▸ Information supplied:
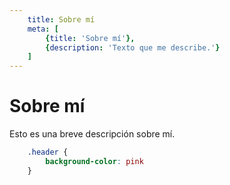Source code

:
 ```yaml
---
    title: Sobre mí
    meta: [
        {title: 'Sobre mí'},
        {description: 'Texto que me describe.'}
    ]
---
```


# Sobre mí

Esto es una breve descripción sobre mí.

```css
    .header {
        background-color: pink
    }
```

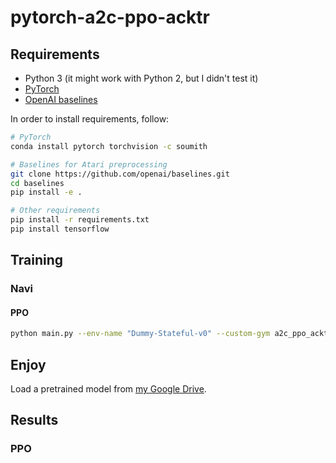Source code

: # pytorch-a2c-ppo-acktr

## Requirements

* Python 3 (it might work with Python 2, but I didn't test it)
* [PyTorch](http://pytorch.org/)
* [OpenAI baselines](https://github.com/openai/baselines)

In order to install requirements, follow:

```bash
# PyTorch
conda install pytorch torchvision -c soumith

# Baselines for Atari preprocessing
git clone https://github.com/openai/baselines.git
cd baselines
pip install -e .

# Other requirements
pip install -r requirements.txt
pip install tensorflow
```

## Training

### Navi

#### PPO

```bash
python main.py --env-name "Dummy-Stateful-v0" --custom-gym a2c_ppo_acktr --algo ppo --use-gae --lr 2.5e-4 --clip-param 0.1 --value-loss-coef 0.5 --num-processes 1 --num-steps 128 --num-mini-batch 4 --log-interval 1 --use-linear-lr-decay --entropy-coef 0.01 --comet fgolemo/navi/XXXXXXXXXXXXXXXXXXXXXXXXX --navi
```

## Enjoy

Load a pretrained model from [my Google Drive](https://drive.google.com/open?id=0Bw49qC_cgohKS3k2OWpyMWdzYkk).


## Results

### PPO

▸ Your goal: Take from the listing every line in which the word "openai" appears.

▸ Response to the exercise:
* [OpenAI baselines](https://github.com/openai/baselines)
git clone https://github.com/openai/baselines.git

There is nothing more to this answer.